Wilkes launches new website

Jennifer Baron, Staff Writer

Wilkes University launched its new website on Tues. Oct. 21. It has a new, cleaner, more organized, appearance, which is definitely an improvement. There is also an updated content management system to help make items much easier to locate.

Although the website is easier to use and has an improved look, students and instructors alike have been experiencing problems with it and have had some questions about it in general. Jack Chielli, the Associate Vice President of Marketing Communications, and Craig Thomas, the Director of Web Services and Marketing Communications were able comment on the issues that people are facing.

First and foremost, the website received a makeover because the content management system that Wilkes was using for the website ceased to update. The content management system is basically the entire backbone that makes up any website. So, when Chielli and Thomas found out that the product would not be updating, they looked for other options. Chielli said if they kept the old system it would’ve been “like buying a car when they stop making the parts. If it’s not supported, when it breaks down it just causes a whole lot more effects.” The new system is now much more capable than the previous one in terms of what can go on the website.

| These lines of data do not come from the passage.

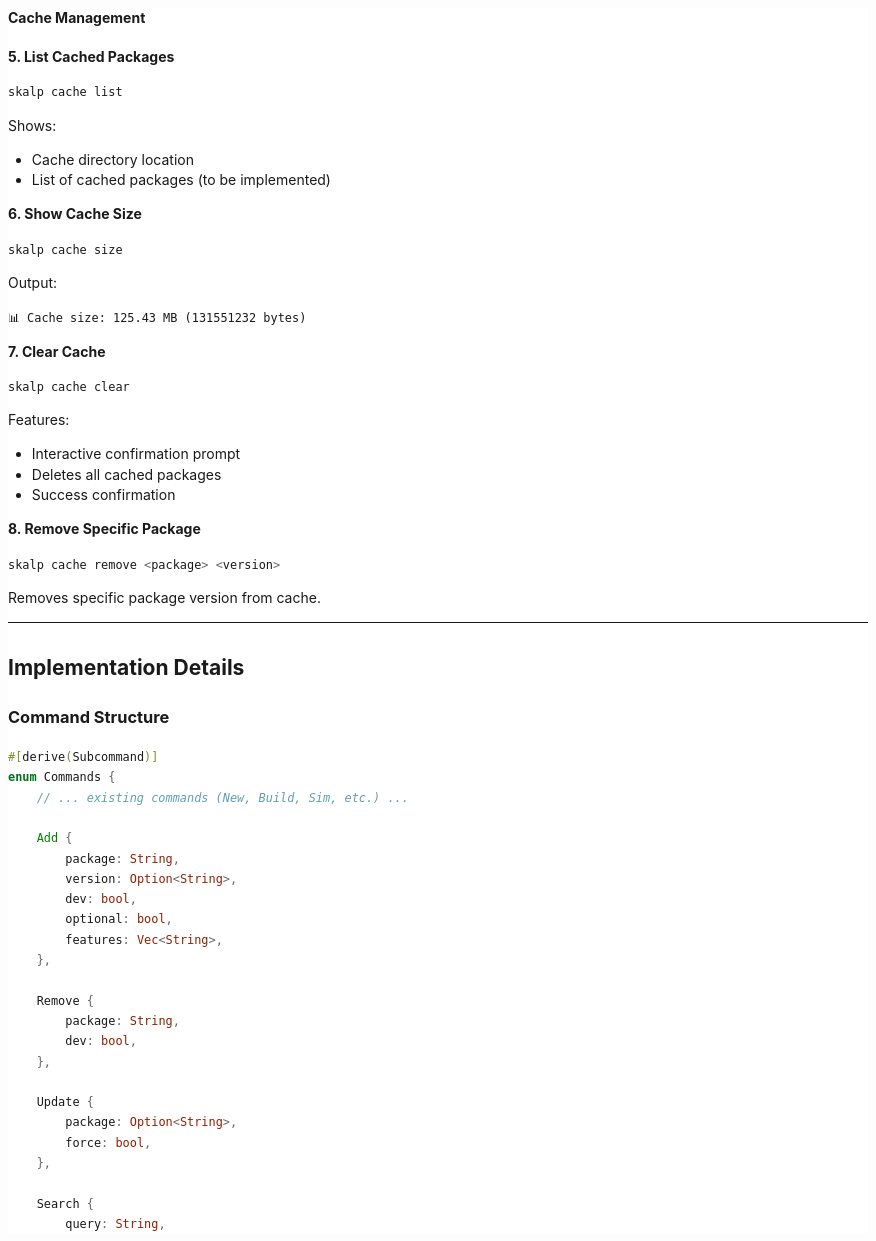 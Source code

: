 #### Cache Management

**5. List Cached Packages**
```bash
skalp cache list
```

Shows:
- Cache directory location
- List of cached packages (to be implemented)

**6. Show Cache Size**
```bash
skalp cache size
```

Output:
```
📊 Cache size: 125.43 MB (131551232 bytes)
```

**7. Clear Cache**
```bash
skalp cache clear
```

Features:
- Interactive confirmation prompt
- Deletes all cached packages
- Success confirmation

**8. Remove Specific Package**
```bash
skalp cache remove <package> <version>
```

Removes specific package version from cache.

---

## Implementation Details

### Command Structure

```rust
#[derive(Subcommand)]
enum Commands {
    // ... existing commands (New, Build, Sim, etc.) ...

    Add {
        package: String,
        version: Option<String>,
        dev: bool,
        optional: bool,
        features: Vec<String>,
    },

    Remove {
        package: String,
        dev: bool,
    },

    Update {
        package: Option<String>,
        force: bool,
    },

    Search {
        query: String,
``` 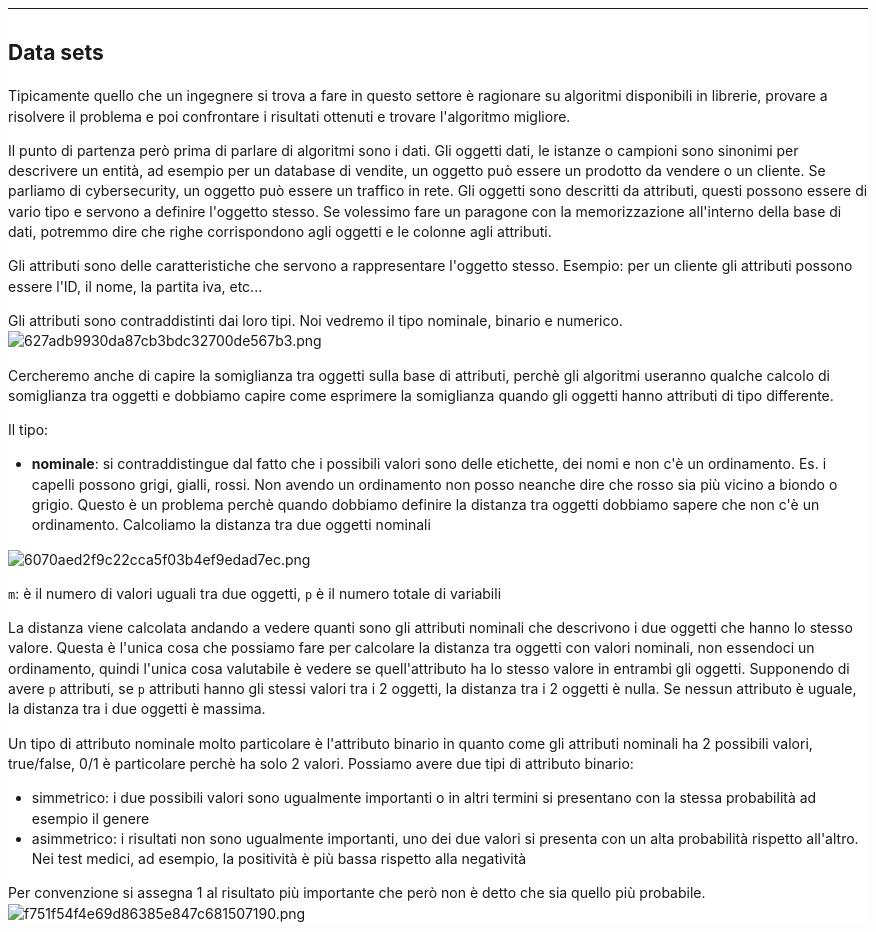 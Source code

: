 ***

## Data sets

Tipicamente quello che un ingegnere si trova a fare in questo settore è ragionare su algoritmi disponibili in librerie, provare a risolvere il problema e poi confrontare i risultati ottenuti e trovare l'algoritmo migliore.

Il punto di partenza però prima di parlare di algoritmi sono i dati. Gli oggetti dati, le istanze o campioni sono sinonimi per descrivere un entità, ad esempio per un database di vendite, un oggetto può essere un prodotto da vendere o un cliente. Se parliamo di cybersecurity, un oggetto può essere un traffico in rete. Gli oggetti sono descritti da attributi, questi possono essere di vario tipo e servono a definire l'oggetto stesso. Se volessimo fare un paragone con la memorizzazione all'interno della base di dati, potremmo dire che righe corrispondono agli oggetti e le colonne agli attributi.

Gli attributi sono delle caratteristiche che servono a rappresentare l'oggetto stesso.
Esempio: per un cliente gli attributi possono essere l'ID, il nome, la partita iva, etc...

Gli attributi sono contraddistinti dai loro tipi. Noi vedremo il tipo nominale, binario e numerico.
![627adb9930da87cb3bdc32700de567b3.png](../_resources/627adb9930da87cb3bdc32700de567b3.png)

Cercheremo anche di capire la somiglianza tra oggetti sulla base di attributi, perchè gli algoritmi useranno qualche calcolo di somiglianza tra oggetti e dobbiamo capire come esprimere la somiglianza quando gli oggetti hanno attributi di tipo differente.

Il tipo:
- **nominale**: si contraddistingue dal fatto che i possibili valori sono delle etichette, dei nomi e non c'è un ordinamento. Es. i capelli possono grigi, gialli, rossi. Non avendo un ordinamento non posso neanche dire che rosso sia più vicino a biondo o grigio. Questo è un problema perchè quando dobbiamo definire la distanza tra oggetti dobbiamo sapere che non c'è un ordinamento. Calcoliamo la distanza tra due oggetti nominali 

![6070aed2f9c22cca5f03b4ef9edad7ec.png](../_resources/6070aed2f9c22cca5f03b4ef9edad7ec.png)

`m`: è il numero di valori uguali tra due oggetti, `p` è il numero totale di variabili

La distanza viene calcolata andando a vedere quanti sono gli attributi nominali che descrivono i due oggetti che hanno lo stesso valore. Questa è l'unica cosa che possiamo fare per calcolare la distanza tra oggetti con valori nominali, non essendoci un ordinamento, quindi l'unica cosa valutabile è vedere se quell'attributo ha lo stesso valore in entrambi gli oggetti. Supponendo di avere `p` attributi, se `p` attributi hanno gli stessi valori tra i 2 oggetti, la distanza tra i 2 oggetti è nulla. Se nessun attributo è uguale, la distanza tra i due oggetti è massima.

Un tipo di attributo nominale molto particolare è l'attributo binario in quanto come gli attributi nominali ha 2 possibili valori, true/false, 0/1 è particolare perchè ha solo 2 valori. Possiamo avere due tipi di attributo binario:
- simmetrico: i due possibili valori sono ugualmente importanti o in altri termini si presentano con la stessa probabilità ad esempio il genere
- asimmetrico: i risultati non sono ugualmente importanti, uno dei due valori si presenta con un alta probabilità rispetto all'altro. Nei test medici, ad esempio, la positività è più bassa rispetto alla negatività

Per convenzione si assegna 1 al risultato più importante che però non è detto che sia quello più probabile.
![f751f54f4e69d86385e847c681507190.png](../_resources/f751f54f4e69d86385e847c681507190.png)

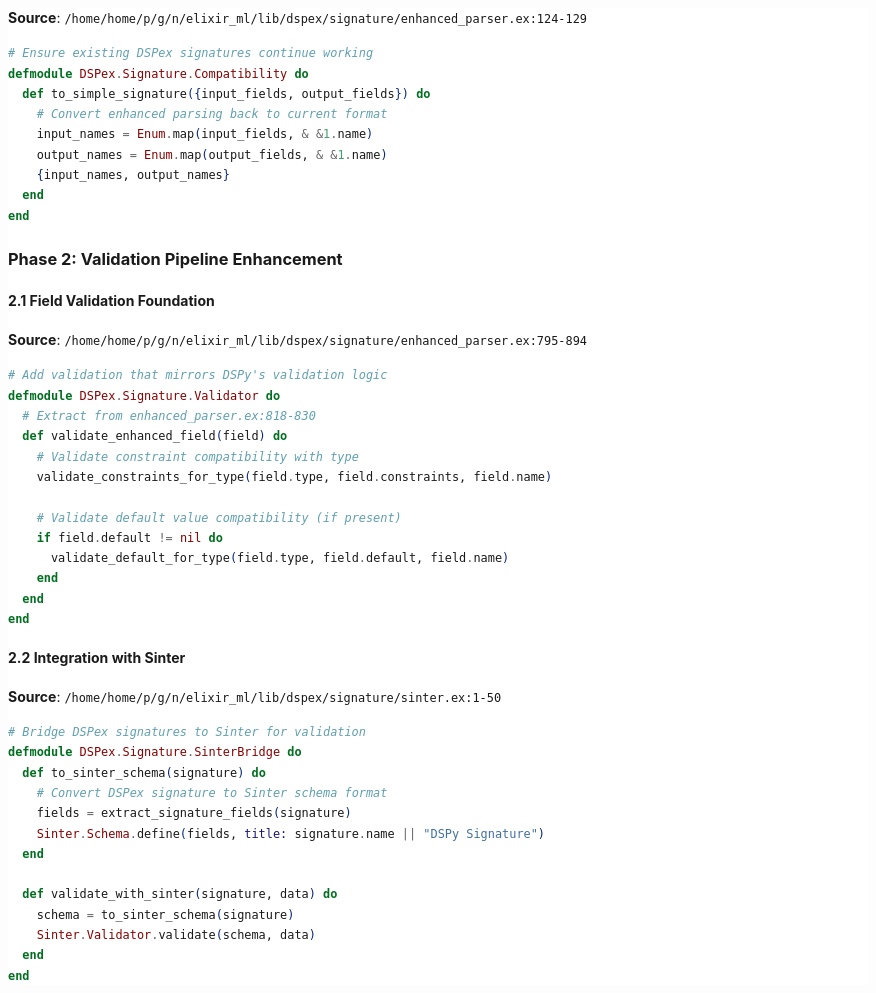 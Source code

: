 **Source**: `/home/home/p/g/n/elixir_ml/lib/dspex/signature/enhanced_parser.ex:124-129`

```elixir
# Ensure existing DSPex signatures continue working
defmodule DSPex.Signature.Compatibility do
  def to_simple_signature({input_fields, output_fields}) do
    # Convert enhanced parsing back to current format
    input_names = Enum.map(input_fields, & &1.name)
    output_names = Enum.map(output_fields, & &1.name)
    {input_names, output_names}
  end
end
```

### Phase 2: Validation Pipeline Enhancement

#### 2.1 Field Validation Foundation

**Source**: `/home/home/p/g/n/elixir_ml/lib/dspex/signature/enhanced_parser.ex:795-894`

```elixir
# Add validation that mirrors DSPy's validation logic
defmodule DSPex.Signature.Validator do
  # Extract from enhanced_parser.ex:818-830
  def validate_enhanced_field(field) do
    # Validate constraint compatibility with type
    validate_constraints_for_type(field.type, field.constraints, field.name)
    
    # Validate default value compatibility (if present)
    if field.default != nil do
      validate_default_for_type(field.type, field.default, field.name)
    end
  end
end
```

#### 2.2 Integration with Sinter

**Source**: `/home/home/p/g/n/elixir_ml/lib/dspex/signature/sinter.ex:1-50`

```elixir
# Bridge DSPex signatures to Sinter for validation
defmodule DSPex.Signature.SinterBridge do
  def to_sinter_schema(signature) do
    # Convert DSPex signature to Sinter schema format
    fields = extract_signature_fields(signature)
    Sinter.Schema.define(fields, title: signature.name || "DSPy Signature")
  end
  
  def validate_with_sinter(signature, data) do
    schema = to_sinter_schema(signature)
    Sinter.Validator.validate(schema, data)
  end
end
```
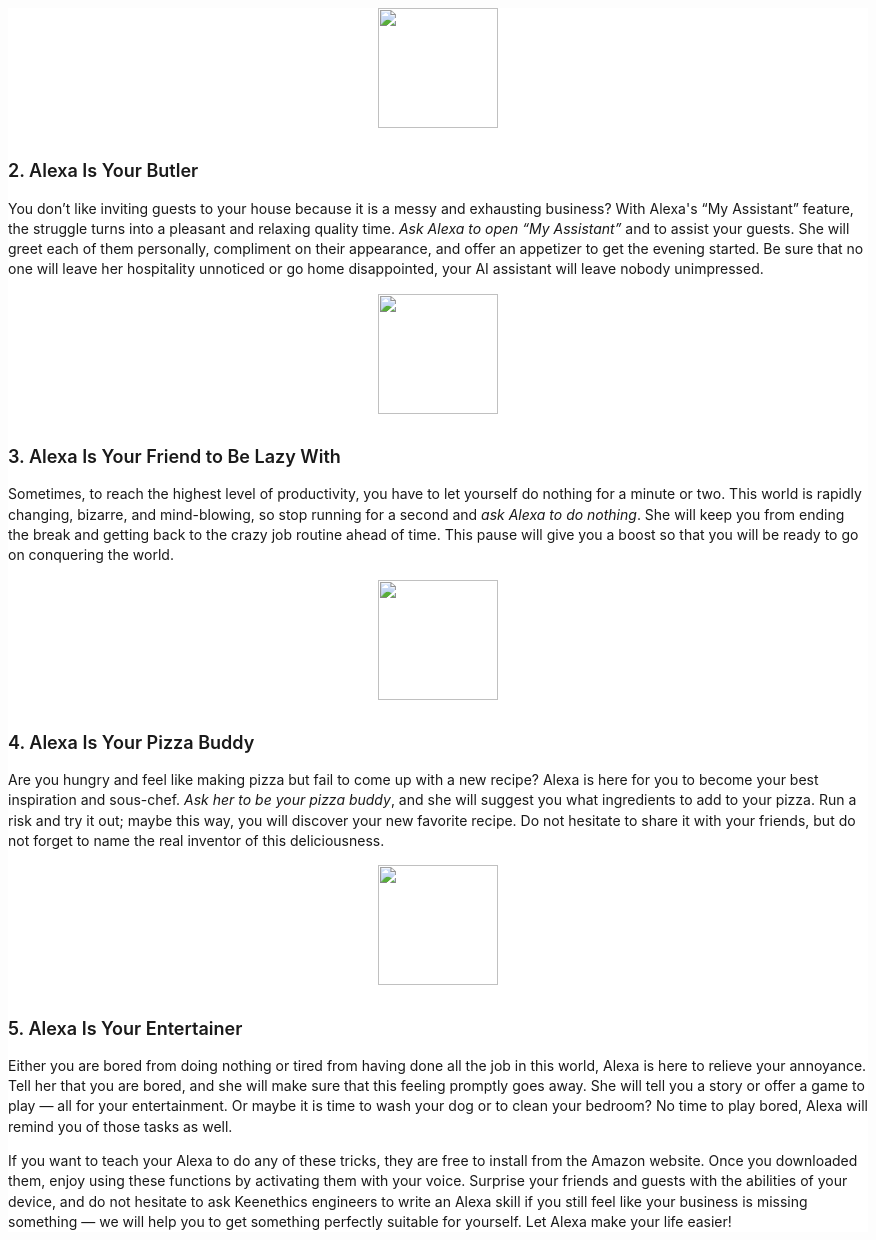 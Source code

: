 <div align="center">
  <img width="120" height="120" src="/static/posts/alexa-post-images/mid-autumn/07.png">
</div>

<div><h3 style="font-weight: 600; font-size: 18px; margin-bottom: 10px">2. Alexa Is Your Butler</h3></div>

You don’t like inviting guests to your house because it is a messy and exhausting business? With Alexa's “My Assistant” feature, the struggle turns into a pleasant and relaxing quality time. *Ask Alexa to open “My Assistant”* and to assist your guests. She will greet each of them personally, compliment on their appearance, and offer an appetizer to get the evening started. Be sure that no one will leave her hospitality unnoticed or go home disappointed, your AI assistant will leave nobody unimpressed.

<div align="center">
  <img width="120" height="120" src="/static/posts/alexa-post-images/mid-autumn/08.png">
</div>

<div><h3 style="font-weight: 600; font-size: 18px; margin-bottom: 10px">3. Alexa Is Your Friend to Be Lazy With</h3></div>

Sometimes, to reach the highest level of productivity, you have to let yourself do nothing for a minute or two. This world is rapidly changing, bizarre, and mind-blowing, so stop running for a second and *ask Alexa to do nothing*. She will keep you from ending the break and getting back to the crazy job routine ahead of time. This pause will give you a boost so that you will be ready to go on conquering the world.

<div align="center">
  <img width="120" height="120" src="/static/posts/alexa-post-images/mid-autumn/09.png">
</div>

<div><h3 style="font-weight: 600; font-size: 18px; margin-bottom: 10px">4. Alexa Is Your Pizza Buddy</h3></div>

Are you hungry and feel like making pizza but fail to come up with a new recipe? Alexa is here for you to become your best inspiration and sous-chef. *Ask her to be your pizza buddy*, and she will suggest you what ingredients to add to your pizza. Run a risk and try it out; maybe this way, you will discover your new favorite recipe. Do not hesitate to share it with your friends, but do not forget to name the real inventor of this deliciousness.

<div align="center">
  <img width="120" height="120" src="/static/posts/alexa-post-images/mid-autumn/10.png">
</div>

<div><h3 style="font-weight: 600; font-size: 18px; margin-bottom: 10px">5. Alexa Is Your Entertainer</h3></div>

Either you are bored from doing nothing or tired from having done all the job in this world, Alexa is here to relieve your annoyance. Tell her that you are bored, and she will make sure that this feeling promptly goes away. She will tell you a story or offer a game to play — all for your entertainment. Or maybe it is time to wash your dog or to clean your bedroom? No time to play bored, Alexa will remind you of those tasks as well. 

If you want to teach your Alexa to do any of these tricks, they are free to install from the Amazon website. Once you downloaded them, enjoy using these functions by activating them with your voice. Surprise your friends and guests with the abilities of your device, and do not hesitate to ask Keenethics engineers to write an Alexa skill if you still feel like your business is missing something — we will help you to get something perfectly suitable for yourself. 
Let Alexa make your life easier!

To create, plan, and critique the website, a committee of stakeholders on campus was created from students and faculty to IT and a marketing firm. They helped with branding, designing, shuffling the site to get it to where it needed to be. Then Chielli and Thomas “took the show on the road.” They also went to numerous groups and interviewed easily 200 people about website so they would get enough feedback in order to take the next steps. They did this because, as Thomas put it, “we are basically the facilitators of the website. The website is actually the students and everyone who operates on it.”

Before the two addressed the issues with the new website, they wanted to clear up a misconception that some students and staff have. When students and faculty members were asked if they had any problems with the website, a common concern was that that the website launch occurred at an inconvenient time what with mid-term grades needing to be submitted and registration occurring for students.

Chielli and Thomas want to make it clear that the systems in which students register for classes and faculty submit grades is a separate system from the Wilkes homepage (www.wilkes.edu). Any issues with those two sources has nothing to do with the new website.

They wanted to address some of the concerns people on campus are having. One of the main issues students have been facing with the website is broken links. An indication that signals a link malfunction with the website is when the familiar “404 File or Directory Not Found” message pops up.

To fix this, they run a software system that goes through the website and checks for all the broken links and it reports them back to them. When the site was initially launched, there were many broken links that needed fixing. However, as they keep scanning, fewer and fewer are getting returned to them, which is a good sign because more and more are being corrected.

They are also working on response time of the website by trying to get it to load quicker. They are at a good spot when it comes to loading, but it can be quicker. Everyone should know that the first time they go on the website, it will be slow because of all the new information, pictures, videos, and links. But, after the first time visiting the site, it will be saved on the computer and load faster the next time.

Chielli said that with such a major adjustment, glitches were going to happen, but the problems they have had were not unexpected and they now how to fix them. Just give it some time.

A major thing that students here may not realize is that websites for colleges are 70% intended for prospective students and only 30% for current students. In fact, the website was launched at this time for two reasons. One was because they needed people around campus to identify issues with the site, so they couldn’t do it over break. Another was because it is prime recruitment season and a school’s website eaves an impression. Some may not agree, but this was certainly true for Dian McKinney.

McKinney, Freshman English major, loves Wilkes, but last year when at this time when she looking at and applying to schools, Wilkes wasn’t even on her radar, but why? She said, “Before I visited the campus, I was researching Wilkes online. I thought that the website didn’t look legitimate, it was unorganized, and difficult to locate what I needed. I almost didn’t even come visit. Once I did, I fell in love with the campus, but the website was definitely a drawback. The new website looks more modern, professional, and appealing to the eye. I really love it.”

The new website, just like the old one, will be constantly evolving as new technologies are introduced, information arises, and website contributors become accustomed to a system that is much easier to use. This was the first huge step to a never-ending process. As Chielli and Thomas put it, “We now have the structure to go forward for a number of years.”